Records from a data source
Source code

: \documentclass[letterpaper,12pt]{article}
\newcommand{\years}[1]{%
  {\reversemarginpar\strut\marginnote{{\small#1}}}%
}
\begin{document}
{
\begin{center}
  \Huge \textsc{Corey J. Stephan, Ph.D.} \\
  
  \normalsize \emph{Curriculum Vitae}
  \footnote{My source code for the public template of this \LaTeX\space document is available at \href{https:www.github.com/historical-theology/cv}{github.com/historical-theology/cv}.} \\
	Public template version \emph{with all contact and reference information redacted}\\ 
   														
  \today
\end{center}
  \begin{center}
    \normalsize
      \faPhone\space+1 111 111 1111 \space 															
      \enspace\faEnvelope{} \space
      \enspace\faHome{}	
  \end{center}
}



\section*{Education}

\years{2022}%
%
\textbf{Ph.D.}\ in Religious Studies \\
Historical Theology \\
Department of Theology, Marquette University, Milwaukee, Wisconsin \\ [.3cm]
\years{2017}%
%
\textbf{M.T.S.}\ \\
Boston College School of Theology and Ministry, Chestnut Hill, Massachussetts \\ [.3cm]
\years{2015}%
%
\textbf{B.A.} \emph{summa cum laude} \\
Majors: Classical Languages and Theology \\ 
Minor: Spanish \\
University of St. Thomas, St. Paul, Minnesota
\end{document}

- [EXERCISE DIRECTIONS]: Looking through the data above, copy out each line in which the string "code" occurs.

- [PROBLEM SOLUTION]:
Source code
  \footnote{My source code for the public template of this \LaTeX\space document is available at \href{https:www.github.com/historical-theology/cv}{github.com/historical-theology/cv}.} \\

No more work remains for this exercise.